(YOUR GOAL):
Count, in the entries below, the lines in which "Search" occurs. Give the number, nothing more.

(STUDY MATERIAL):
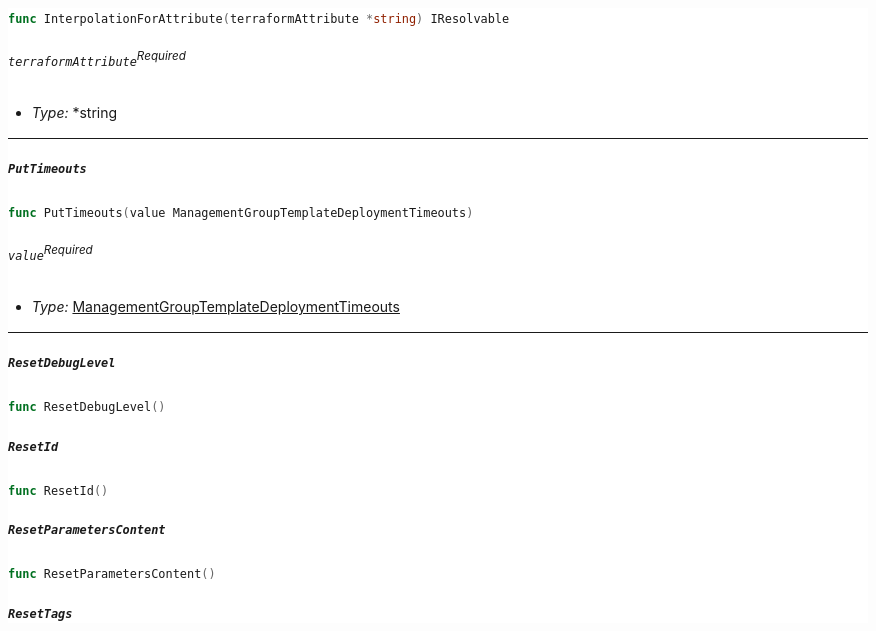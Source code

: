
 ```go
func InterpolationForAttribute(terraformAttribute *string) IResolvable
```

###### `terraformAttribute`<sup>Required</sup> <a name="terraformAttribute" id="@cdktf/provider-azurerm.managementGroupTemplateDeployment.ManagementGroupTemplateDeployment.interpolationForAttribute.parameter.terraformAttribute"></a>

- *Type:* *string

---

##### `PutTimeouts` <a name="PutTimeouts" id="@cdktf/provider-azurerm.managementGroupTemplateDeployment.ManagementGroupTemplateDeployment.putTimeouts"></a>

```go
func PutTimeouts(value ManagementGroupTemplateDeploymentTimeouts)
```

###### `value`<sup>Required</sup> <a name="value" id="@cdktf/provider-azurerm.managementGroupTemplateDeployment.ManagementGroupTemplateDeployment.putTimeouts.parameter.value"></a>

- *Type:* <a href="#@cdktf/provider-azurerm.managementGroupTemplateDeployment.ManagementGroupTemplateDeploymentTimeouts">ManagementGroupTemplateDeploymentTimeouts</a>

---

##### `ResetDebugLevel` <a name="ResetDebugLevel" id="@cdktf/provider-azurerm.managementGroupTemplateDeployment.ManagementGroupTemplateDeployment.resetDebugLevel"></a>

```go
func ResetDebugLevel()
```

##### `ResetId` <a name="ResetId" id="@cdktf/provider-azurerm.managementGroupTemplateDeployment.ManagementGroupTemplateDeployment.resetId"></a>

```go
func ResetId()
```

##### `ResetParametersContent` <a name="ResetParametersContent" id="@cdktf/provider-azurerm.managementGroupTemplateDeployment.ManagementGroupTemplateDeployment.resetParametersContent"></a>

```go
func ResetParametersContent()
```

##### `ResetTags` <a name="ResetTags" id="@cdktf/provider-azurerm.managementGroupTemplateDeployment.ManagementGroupTemplateDeployment.resetTags"></a>

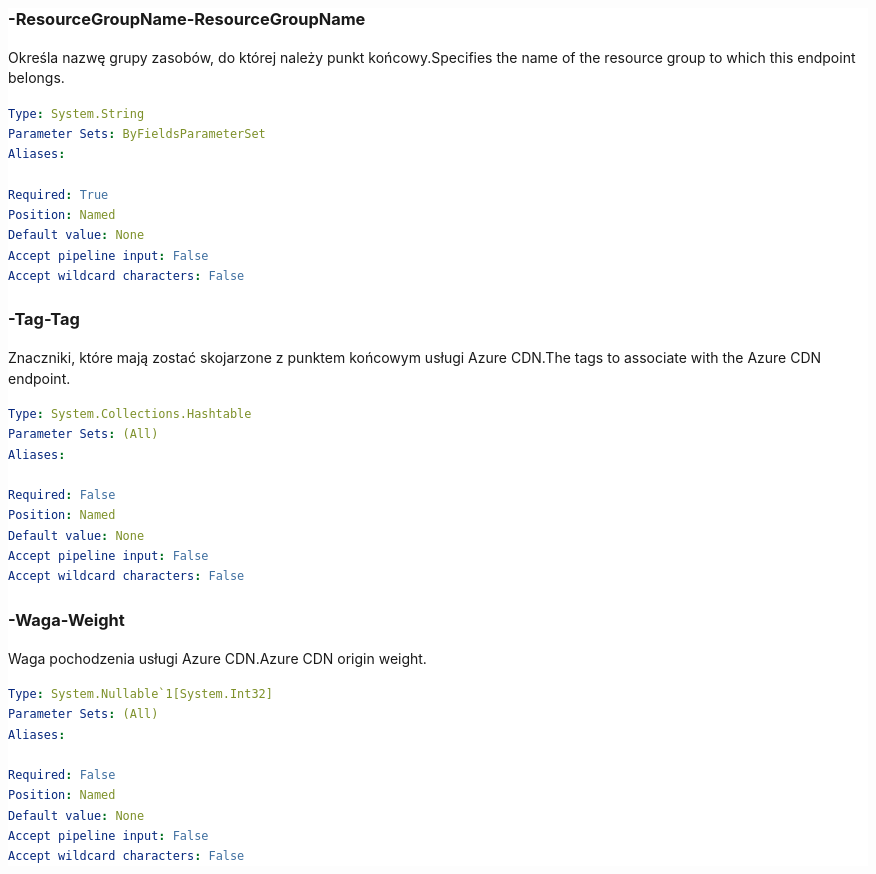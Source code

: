 ### <span data-ttu-id="0c817-173">-ResourceGroupName</span><span class="sxs-lookup"><span data-stu-id="0c817-173">-ResourceGroupName</span></span>
<span data-ttu-id="0c817-174">Określa nazwę grupy zasobów, do której należy punkt końcowy.</span><span class="sxs-lookup"><span data-stu-id="0c817-174">Specifies the name of the resource group to which this endpoint belongs.</span></span>

```yaml
Type: System.String
Parameter Sets: ByFieldsParameterSet
Aliases:

Required: True
Position: Named
Default value: None
Accept pipeline input: False
Accept wildcard characters: False
```

### <span data-ttu-id="0c817-175">-Tag</span><span class="sxs-lookup"><span data-stu-id="0c817-175">-Tag</span></span>
<span data-ttu-id="0c817-176">Znaczniki, które mają zostać skojarzone z punktem końcowym usługi Azure CDN.</span><span class="sxs-lookup"><span data-stu-id="0c817-176">The tags to associate with the Azure CDN endpoint.</span></span>

```yaml
Type: System.Collections.Hashtable
Parameter Sets: (All)
Aliases:

Required: False
Position: Named
Default value: None
Accept pipeline input: False
Accept wildcard characters: False
```

### <span data-ttu-id="0c817-177">-Waga</span><span class="sxs-lookup"><span data-stu-id="0c817-177">-Weight</span></span>
<span data-ttu-id="0c817-178">Waga pochodzenia usługi Azure CDN.</span><span class="sxs-lookup"><span data-stu-id="0c817-178">Azure CDN origin weight.</span></span>

```yaml
Type: System.Nullable`1[System.Int32]
Parameter Sets: (All)
Aliases:

Required: False
Position: Named
Default value: None
Accept pipeline input: False
Accept wildcard characters: False
```
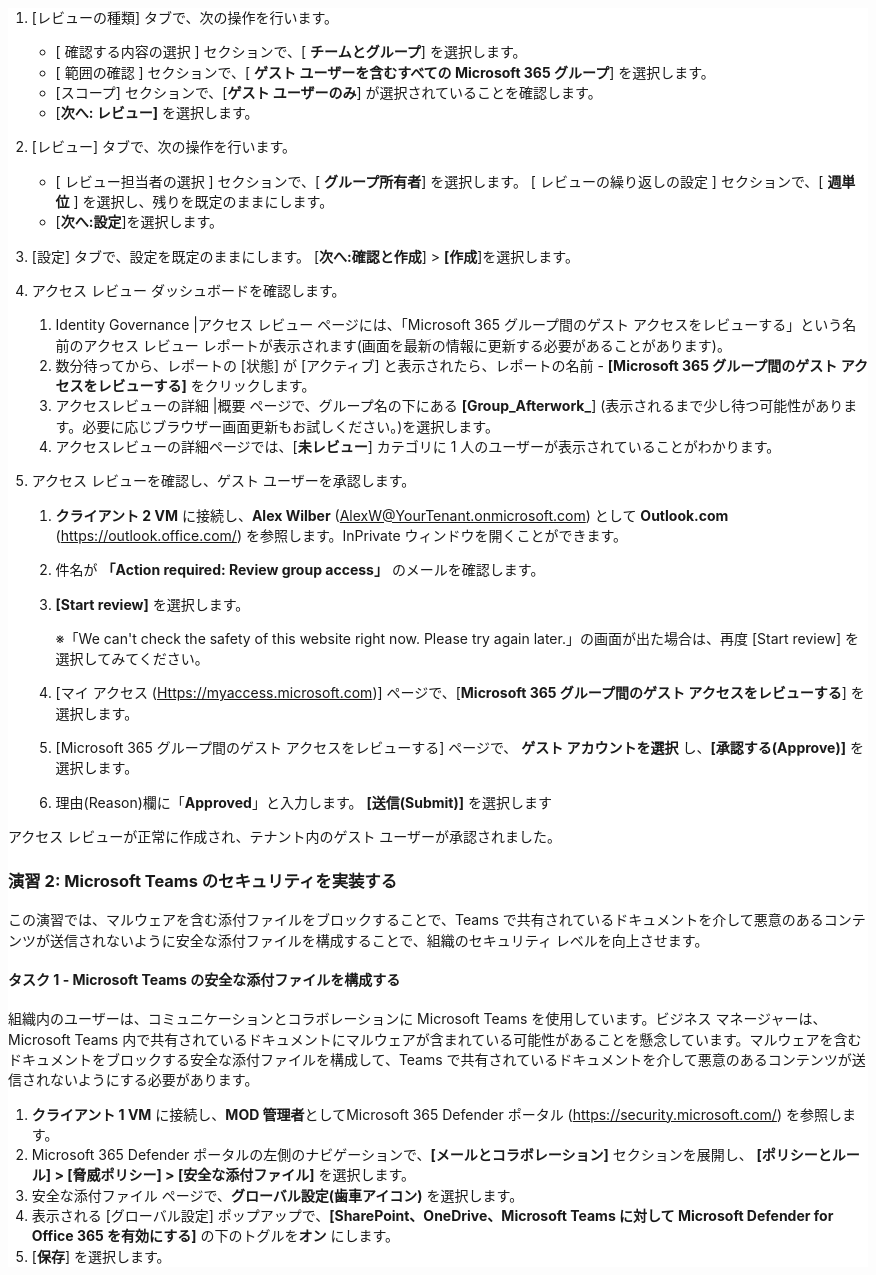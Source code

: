   1. [レビューの種類] タブで、次の操作を行います。
      - [ 確認する内容の選択 ] セクションで、[ **チームとグループ**] を選択します。
      - [ 範囲の確認 ] セクションで、[ **ゲスト ユーザーを含むすべての Microsoft 365 グループ**] を選択します。
      - [スコープ] セクションで、[**ゲスト ユーザーのみ**] が選択されていることを確認します。
      - [**次へ: レビュー]** を選択します。
   2. [レビュー] タブで、次の操作を行います。
      - [ レビュー担当者の選択 ] セクションで、[ **グループ所有者**] を選択します。 [ レビューの繰り返しの設定 ] セクションで、[ **週単位** ] を選択し、残りを既定のままにします。
      - [**次へ:設定**]を選択します。
   3. [設定] タブで、設定を既定のままにします。 [**次へ:確認と作成**] > **[作成**]を選択します。
   
3. アクセス レビュー ダッシュボードを確認します。

   1. Identity Governance |アクセス レビュー ページには、「Microsoft 365 グループ間のゲスト アクセスをレビューする」という名前のアクセス レビュー レポートが表示されます(画面を最新の情報に更新する必要があることがあります)。
   2. 数分待ってから、レポートの [状態] が [アクティブ] と表示されたら、レポートの名前 - **[Microsoft 365 グループ間のゲスト アクセスをレビューする]** をクリックします。
   3. アクセスレビューの詳細 |概要 ページで、グループ名の下にある **[Group_Afterwork_**] (表示されるまで少し待つ可能性があります。必要に応じブラウザー画面更新もお試しください。)を選択します。
   4. アクセスレビューの詳細ページでは、[**未レビュー**] カテゴリに 1 人のユーザーが表示されていることがわかります。

4. アクセス レビューを確認し、ゲスト ユーザーを承認します。

   1. **クライアント 2 VM** に接続し、**Alex Wilber** (AlexW@YourTenant.onmicrosoft.com) として **Outlook.com** (https://outlook.office.com/) を参照します。InPrivate ウィンドウを開くことができます。
   
   2. 件名が **「Action required: Review group access」** のメールを確認します。
   
   3. **[Start review]** を選択します。
   
      ※「We can't check the safety of this website right now. Please try again later.」の画面が出た場合は、再度 [Start review] を選択してみてください。
   
   4. [マイ アクセス ([Https://myaccess.microsoft.com](https://myaccess.microsoft.com/))] ページで、[**Microsoft 365 グループ間のゲスト アクセスをレビューする**] を選択します。
   
   5. [Microsoft 365 グループ間のゲスト アクセスをレビューする] ページで、 **ゲスト アカウントを選択** し、**[承認する(Approve)]** を選択します。
   
   6. 理由(Reason)欄に「**Approved**」と入力します。 **[送信(Submit)]** を選択します

アクセス レビューが正常に作成され、テナント内のゲスト ユーザーが承認されました。

### **演習 2: Microsoft Teams のセキュリティを実装する**

この演習では、マルウェアを含む添付ファイルをブロックすることで、Teams で共有されているドキュメントを介して悪意のあるコンテンツが送信されないように安全な添付ファイルを構成することで、組織のセキュリティ レベルを向上させます。

#### タスク 1 - Microsoft Teams の安全な添付ファイルを構成する

組織内のユーザーは、コミュニケーションとコラボレーションに Microsoft Teams を使用しています。ビジネス マネージャーは、Microsoft Teams 内で共有されているドキュメントにマルウェアが含まれている可能性があることを懸念しています。マルウェアを含むドキュメントをブロックする安全な添付ファイルを構成して、Teams で共有されているドキュメントを介して悪意のあるコンテンツが送信されないようにする必要があります。

1. **クライアント 1 VM** に接続し、**MOD 管理者**としてMicrosoft 365 Defender ポータル (https://security.microsoft.com/) を参照します。
2. Microsoft 365 Defender ポータルの左側のナビゲーションで、**[メールとコラボレーション]** セクションを展開し、 **[ポリシーとルール] > [脅威ポリシー] > [安全な添付ファイル]** を選択します。
3. 安全な添付ファイル ページで、**グローバル設定(歯車アイコン)** を選択します。
4. 表示される [グローバル設定] ポップアップで、**[SharePoint、OneDrive、Microsoft Teams に対して Microsoft Defender for Office 365 を有効にする]** の下のトグルを**オン** にします。
5. [**保存**] を選択します。

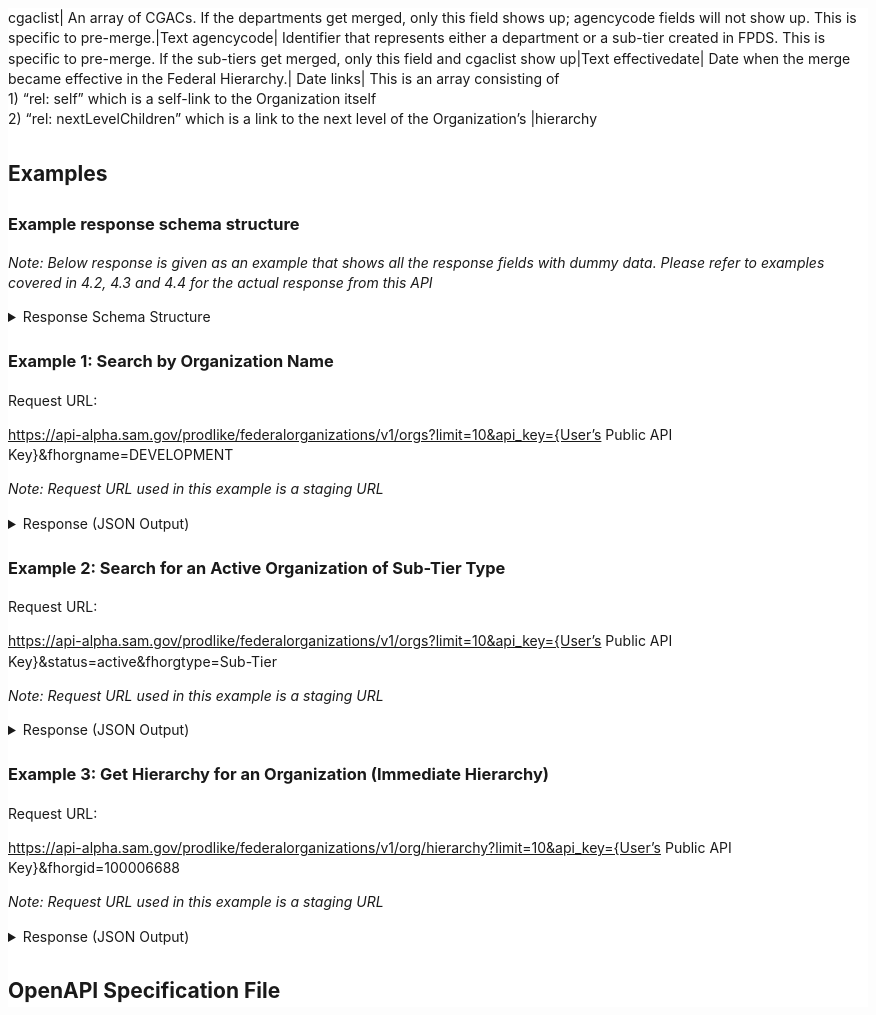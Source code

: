 cgaclist| An array of CGACs. If the departments get merged, only this field shows up; agencycode fields will not show up. This is specific to pre-merge.|Text 
agencycode| Identifier that represents either a department or a sub-tier created in FPDS. This is specific to pre-merge. If the sub-tiers get merged, only this field and cgaclist show up|Text
effectivedate| Date when the merge became effective in the Federal Hierarchy.| Date 
links| This is an array consisting of <br>1) “rel: self” which is a self-link to the
Organization itself <br> 2) “rel: nextLevelChildren” which is a link to the next level of the Organization’s |hierarchy

## Examples

### Example response schema structure 

*Note: Below response is given as an example that shows all the response fields with
dummy data. Please refer to examples covered in 4.2, 4.3 and 4.4 for the actual response
from this API*

<details><summary>Response Schema Structure</summary></details>

### Example 1: Search by Organization Name 

Request URL:

https://api-alpha.sam.gov/prodlike/federalorganizations/v1/orgs?limit=10&api_key={User’s Public
API Key}&fhorgname=DEVELOPMENT

*Note: Request URL used in this example is a staging URL*

<details><summary>Response (JSON Output)</summary></details>

### Example 2: Search for an Active Organization of Sub-Tier Type

Request URL:

https://api-alpha.sam.gov/prodlike/federalorganizations/v1/orgs?limit=10&api_key={User’s Public
API Key}&status=active&fhorgtype=Sub-Tier

*Note: Request URL used in this example is a staging URL*

<details><summary>Response (JSON Output)</summary></details>

###  Example 3: Get Hierarchy for an Organization (Immediate Hierarchy)

Request URL:

https://api-alpha.sam.gov/prodlike/federalorganizations/v1/org/hierarchy?limit=10&api_key={User’s Public API Key}&fhorgid=100006688

*Note: Request URL used in this example is a staging URL*

<details><summary>Response (JSON Output)</summary></details>

## OpenAPI Specification File
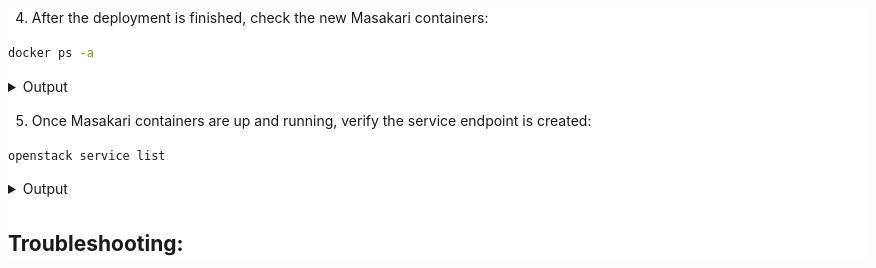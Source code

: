 4. After the deployment is finished, check the new Masakari containers:

```sh
docker ps -a 
```

<details close><summary>Output</summary></details>


5. Once Masakari containers are up and running, verify the service endpoint is created:

```sh
openstack service list
```
<details close><summary>Output</summary></details>





## Troubleshooting:





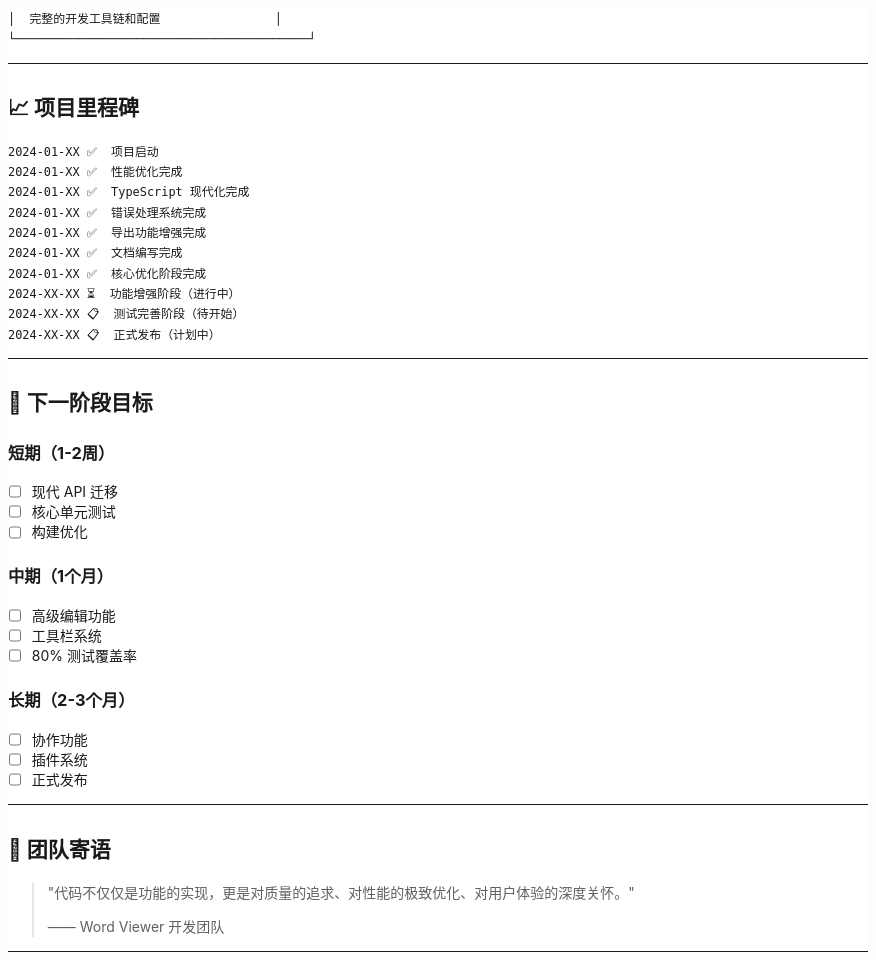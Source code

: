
```
│  完整的开发工具链和配置                │
└─────────────────────────────────────────┘
```

---

## 📈 项目里程碑

```
2024-01-XX ✅  项目启动
2024-01-XX ✅  性能优化完成
2024-01-XX ✅  TypeScript 现代化完成
2024-01-XX ✅  错误处理系统完成
2024-01-XX ✅  导出功能增强完成
2024-01-XX ✅  文档编写完成
2024-01-XX ✅  核心优化阶段完成
2024-XX-XX ⏳  功能增强阶段（进行中）
2024-XX-XX 📋  测试完善阶段（待开始）
2024-XX-XX 📋  正式发布（计划中）
```

---

## 🎯 下一阶段目标

### 短期（1-2周）
- [ ] 现代 API 迁移
- [ ] 核心单元测试
- [ ] 构建优化

### 中期（1个月）
- [ ] 高级编辑功能
- [ ] 工具栏系统
- [ ] 80% 测试覆盖率

### 长期（2-3个月）
- [ ] 协作功能
- [ ] 插件系统
- [ ] 正式发布

---

## 💬 团队寄语

> "代码不仅仅是功能的实现，更是对质量的追求、对性能的极致优化、对用户体验的深度关怀。"
> 
> —— Word Viewer 开发团队

---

(REPLY):
2